Instructions for the task: Search string "genetic": state how many lines in the material below contain it, and nothing else.

Input records:
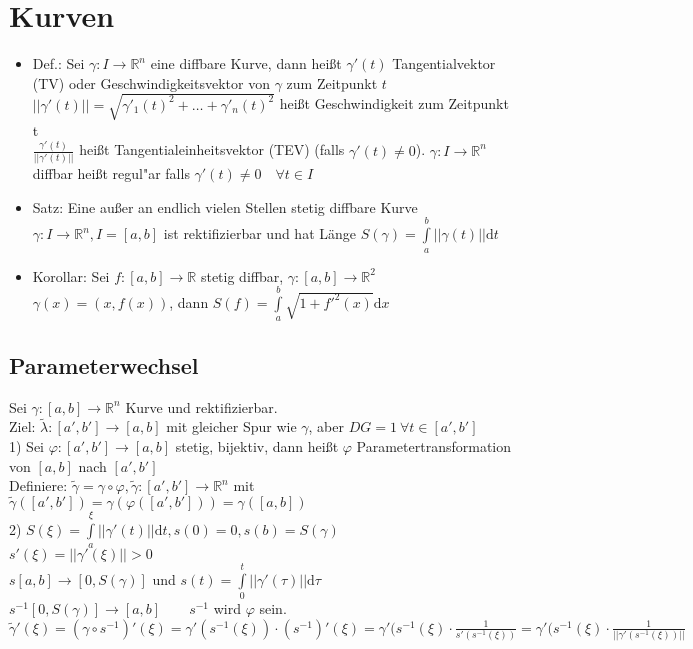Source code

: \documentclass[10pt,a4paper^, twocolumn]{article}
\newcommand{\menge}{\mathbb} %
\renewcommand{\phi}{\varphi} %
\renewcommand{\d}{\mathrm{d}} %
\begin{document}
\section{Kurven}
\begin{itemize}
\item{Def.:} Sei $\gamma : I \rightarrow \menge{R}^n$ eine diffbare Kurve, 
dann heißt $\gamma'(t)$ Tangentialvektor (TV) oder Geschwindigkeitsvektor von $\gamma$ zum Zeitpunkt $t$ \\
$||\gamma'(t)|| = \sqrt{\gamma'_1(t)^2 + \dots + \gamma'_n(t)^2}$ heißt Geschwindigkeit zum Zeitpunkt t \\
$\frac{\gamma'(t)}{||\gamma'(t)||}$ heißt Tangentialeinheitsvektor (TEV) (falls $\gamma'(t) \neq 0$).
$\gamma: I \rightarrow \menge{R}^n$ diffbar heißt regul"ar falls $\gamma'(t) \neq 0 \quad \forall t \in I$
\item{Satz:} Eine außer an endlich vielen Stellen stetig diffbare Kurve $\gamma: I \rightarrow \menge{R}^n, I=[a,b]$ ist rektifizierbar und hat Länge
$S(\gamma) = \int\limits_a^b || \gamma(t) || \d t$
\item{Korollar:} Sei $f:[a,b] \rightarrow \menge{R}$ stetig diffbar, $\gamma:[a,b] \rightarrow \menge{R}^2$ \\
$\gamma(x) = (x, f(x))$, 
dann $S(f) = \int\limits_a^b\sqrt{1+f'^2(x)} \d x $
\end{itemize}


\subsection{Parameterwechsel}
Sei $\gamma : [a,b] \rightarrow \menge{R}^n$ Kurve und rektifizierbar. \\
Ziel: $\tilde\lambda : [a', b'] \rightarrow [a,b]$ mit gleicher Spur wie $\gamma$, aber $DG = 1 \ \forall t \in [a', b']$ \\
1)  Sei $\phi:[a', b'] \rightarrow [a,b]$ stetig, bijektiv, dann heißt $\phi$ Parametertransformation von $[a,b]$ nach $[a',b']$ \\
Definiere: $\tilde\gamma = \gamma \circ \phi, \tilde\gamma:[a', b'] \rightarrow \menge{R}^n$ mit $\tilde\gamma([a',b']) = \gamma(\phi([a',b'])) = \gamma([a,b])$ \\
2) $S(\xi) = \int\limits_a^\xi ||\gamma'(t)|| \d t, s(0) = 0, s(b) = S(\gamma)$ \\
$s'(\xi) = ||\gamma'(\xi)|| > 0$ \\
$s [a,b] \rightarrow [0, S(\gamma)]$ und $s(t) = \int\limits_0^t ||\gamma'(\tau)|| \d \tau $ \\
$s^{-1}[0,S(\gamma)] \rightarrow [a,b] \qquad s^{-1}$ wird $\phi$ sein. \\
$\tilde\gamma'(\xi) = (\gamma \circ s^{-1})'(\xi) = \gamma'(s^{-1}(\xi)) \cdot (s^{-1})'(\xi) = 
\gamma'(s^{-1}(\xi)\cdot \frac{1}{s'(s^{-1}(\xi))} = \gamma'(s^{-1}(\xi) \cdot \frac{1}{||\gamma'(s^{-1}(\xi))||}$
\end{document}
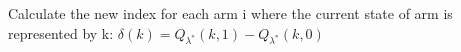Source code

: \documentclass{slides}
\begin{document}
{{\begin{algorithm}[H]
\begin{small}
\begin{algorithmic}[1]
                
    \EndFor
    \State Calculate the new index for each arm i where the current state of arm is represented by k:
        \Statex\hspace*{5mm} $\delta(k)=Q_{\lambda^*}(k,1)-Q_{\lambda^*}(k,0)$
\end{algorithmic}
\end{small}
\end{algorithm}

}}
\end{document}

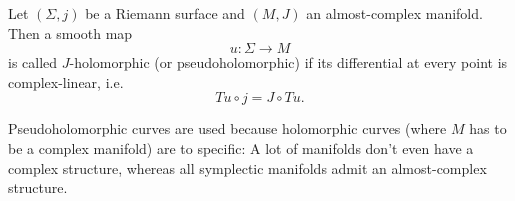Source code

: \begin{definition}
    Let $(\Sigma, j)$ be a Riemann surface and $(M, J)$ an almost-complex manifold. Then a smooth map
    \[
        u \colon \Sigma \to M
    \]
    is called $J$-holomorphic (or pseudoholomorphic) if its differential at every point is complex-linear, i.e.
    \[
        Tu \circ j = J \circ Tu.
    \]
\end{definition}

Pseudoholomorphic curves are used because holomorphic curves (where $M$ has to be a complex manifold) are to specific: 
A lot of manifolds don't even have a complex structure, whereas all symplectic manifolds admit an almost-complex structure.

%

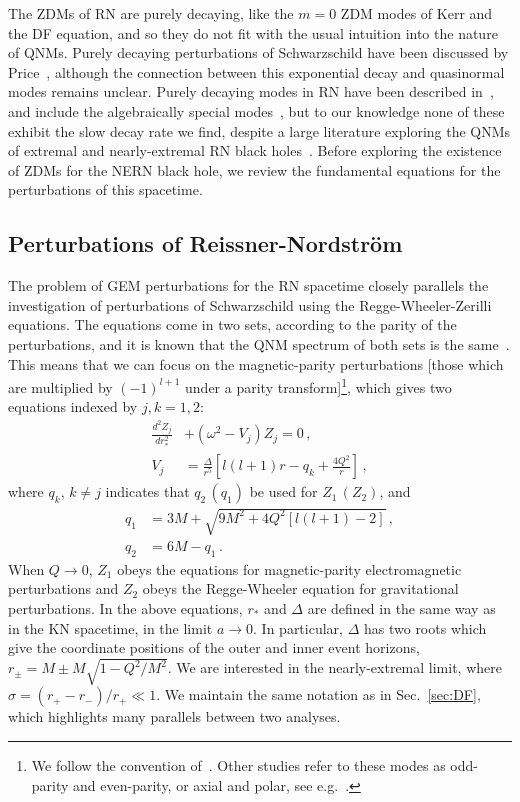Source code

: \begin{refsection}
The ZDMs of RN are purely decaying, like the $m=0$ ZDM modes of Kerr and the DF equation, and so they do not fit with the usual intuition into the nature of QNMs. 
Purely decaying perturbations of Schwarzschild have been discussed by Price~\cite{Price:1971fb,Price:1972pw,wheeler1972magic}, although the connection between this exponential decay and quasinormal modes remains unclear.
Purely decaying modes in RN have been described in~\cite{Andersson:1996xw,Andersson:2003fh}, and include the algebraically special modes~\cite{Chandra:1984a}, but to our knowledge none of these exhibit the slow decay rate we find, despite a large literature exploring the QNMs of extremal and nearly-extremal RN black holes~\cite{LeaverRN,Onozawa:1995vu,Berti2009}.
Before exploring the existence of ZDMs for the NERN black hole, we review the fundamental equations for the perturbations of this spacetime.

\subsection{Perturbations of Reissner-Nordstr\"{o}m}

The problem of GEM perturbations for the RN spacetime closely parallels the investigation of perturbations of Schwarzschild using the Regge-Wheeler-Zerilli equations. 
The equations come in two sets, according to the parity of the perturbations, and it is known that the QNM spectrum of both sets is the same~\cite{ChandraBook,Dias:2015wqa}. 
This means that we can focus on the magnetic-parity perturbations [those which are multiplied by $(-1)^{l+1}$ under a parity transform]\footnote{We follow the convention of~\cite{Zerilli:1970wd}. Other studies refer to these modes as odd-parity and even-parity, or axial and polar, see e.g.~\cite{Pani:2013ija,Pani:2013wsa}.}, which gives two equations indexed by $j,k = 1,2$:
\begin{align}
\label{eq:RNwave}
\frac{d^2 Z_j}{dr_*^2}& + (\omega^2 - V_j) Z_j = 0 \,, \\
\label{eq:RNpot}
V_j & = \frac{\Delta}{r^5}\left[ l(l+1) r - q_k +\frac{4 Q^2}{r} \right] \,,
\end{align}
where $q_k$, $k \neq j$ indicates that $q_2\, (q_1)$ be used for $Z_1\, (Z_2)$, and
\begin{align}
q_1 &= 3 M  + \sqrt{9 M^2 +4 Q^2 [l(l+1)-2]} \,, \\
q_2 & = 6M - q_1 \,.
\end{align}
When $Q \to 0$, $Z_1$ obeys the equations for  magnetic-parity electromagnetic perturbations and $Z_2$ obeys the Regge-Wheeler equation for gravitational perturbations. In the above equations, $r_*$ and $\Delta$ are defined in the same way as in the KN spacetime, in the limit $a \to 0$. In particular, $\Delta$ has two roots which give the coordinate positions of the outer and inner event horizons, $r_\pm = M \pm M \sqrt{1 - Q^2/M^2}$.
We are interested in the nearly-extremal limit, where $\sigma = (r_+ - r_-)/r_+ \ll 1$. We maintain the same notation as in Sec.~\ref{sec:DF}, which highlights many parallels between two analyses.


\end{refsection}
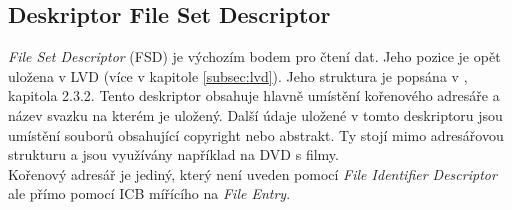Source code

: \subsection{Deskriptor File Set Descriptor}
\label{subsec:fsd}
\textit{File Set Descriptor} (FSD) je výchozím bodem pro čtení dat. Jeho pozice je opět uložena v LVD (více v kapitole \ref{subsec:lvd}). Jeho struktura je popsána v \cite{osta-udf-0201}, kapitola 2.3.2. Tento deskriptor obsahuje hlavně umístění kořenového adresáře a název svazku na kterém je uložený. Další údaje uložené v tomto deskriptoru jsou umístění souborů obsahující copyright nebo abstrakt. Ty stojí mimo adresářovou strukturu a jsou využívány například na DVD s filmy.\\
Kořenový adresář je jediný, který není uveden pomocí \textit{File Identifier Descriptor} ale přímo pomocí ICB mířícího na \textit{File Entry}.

...

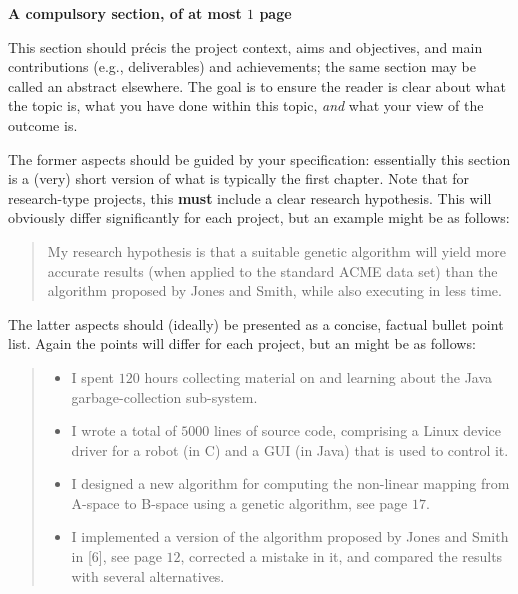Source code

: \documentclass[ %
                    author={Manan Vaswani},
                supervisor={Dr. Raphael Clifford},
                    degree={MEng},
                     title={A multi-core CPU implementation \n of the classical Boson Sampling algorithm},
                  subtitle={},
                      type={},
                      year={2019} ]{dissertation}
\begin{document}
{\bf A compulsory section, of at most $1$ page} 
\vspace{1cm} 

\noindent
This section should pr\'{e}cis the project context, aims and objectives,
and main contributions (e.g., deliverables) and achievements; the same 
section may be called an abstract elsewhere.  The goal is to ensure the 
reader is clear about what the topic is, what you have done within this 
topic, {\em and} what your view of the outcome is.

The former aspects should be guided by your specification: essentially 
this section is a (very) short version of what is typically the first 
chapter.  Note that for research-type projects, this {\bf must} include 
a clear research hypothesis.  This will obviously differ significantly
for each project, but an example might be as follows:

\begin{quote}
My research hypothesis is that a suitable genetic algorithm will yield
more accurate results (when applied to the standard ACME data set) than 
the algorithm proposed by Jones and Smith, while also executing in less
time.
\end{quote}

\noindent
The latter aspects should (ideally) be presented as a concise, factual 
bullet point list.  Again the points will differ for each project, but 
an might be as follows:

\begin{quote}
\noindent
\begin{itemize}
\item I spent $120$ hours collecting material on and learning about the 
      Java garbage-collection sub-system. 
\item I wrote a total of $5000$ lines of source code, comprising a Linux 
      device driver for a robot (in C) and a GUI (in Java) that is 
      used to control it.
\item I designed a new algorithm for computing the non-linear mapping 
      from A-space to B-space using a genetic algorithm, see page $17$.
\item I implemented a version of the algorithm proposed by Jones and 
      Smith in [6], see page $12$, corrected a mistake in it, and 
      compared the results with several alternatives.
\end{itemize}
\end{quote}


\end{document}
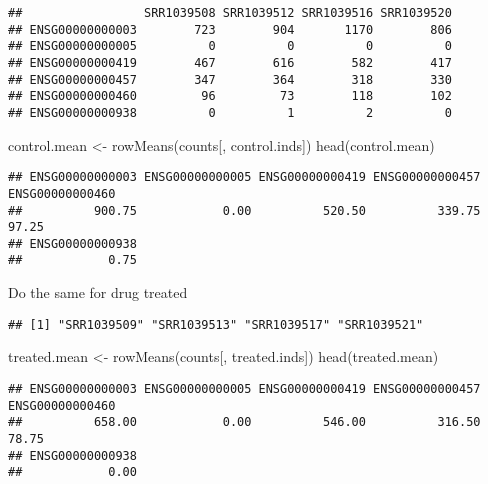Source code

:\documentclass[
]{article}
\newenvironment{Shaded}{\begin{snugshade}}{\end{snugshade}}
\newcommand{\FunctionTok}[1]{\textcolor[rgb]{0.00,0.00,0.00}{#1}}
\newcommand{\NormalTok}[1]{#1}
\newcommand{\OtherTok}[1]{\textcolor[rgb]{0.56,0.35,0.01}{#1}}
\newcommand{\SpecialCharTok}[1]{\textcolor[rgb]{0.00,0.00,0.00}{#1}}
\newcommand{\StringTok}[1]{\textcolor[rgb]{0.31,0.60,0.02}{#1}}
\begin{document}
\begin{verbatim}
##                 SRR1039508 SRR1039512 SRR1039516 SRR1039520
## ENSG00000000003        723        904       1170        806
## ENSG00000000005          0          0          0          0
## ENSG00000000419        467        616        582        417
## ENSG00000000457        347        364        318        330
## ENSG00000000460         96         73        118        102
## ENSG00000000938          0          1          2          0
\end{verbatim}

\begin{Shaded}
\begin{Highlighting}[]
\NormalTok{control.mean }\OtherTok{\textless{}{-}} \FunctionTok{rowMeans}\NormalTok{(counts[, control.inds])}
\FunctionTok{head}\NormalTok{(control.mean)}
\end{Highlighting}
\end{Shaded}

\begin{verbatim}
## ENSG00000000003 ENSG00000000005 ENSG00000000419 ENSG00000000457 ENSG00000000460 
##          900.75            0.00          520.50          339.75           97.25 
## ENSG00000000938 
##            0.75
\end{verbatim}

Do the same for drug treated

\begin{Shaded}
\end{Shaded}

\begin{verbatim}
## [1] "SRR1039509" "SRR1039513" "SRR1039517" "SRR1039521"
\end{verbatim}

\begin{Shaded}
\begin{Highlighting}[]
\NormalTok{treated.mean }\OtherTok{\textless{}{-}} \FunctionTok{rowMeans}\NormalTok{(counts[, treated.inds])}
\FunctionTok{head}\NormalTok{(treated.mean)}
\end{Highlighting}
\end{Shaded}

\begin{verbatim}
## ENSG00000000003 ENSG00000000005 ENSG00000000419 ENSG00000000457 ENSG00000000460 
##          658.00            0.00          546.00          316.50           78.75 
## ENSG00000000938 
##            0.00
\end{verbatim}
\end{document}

Task answer: 2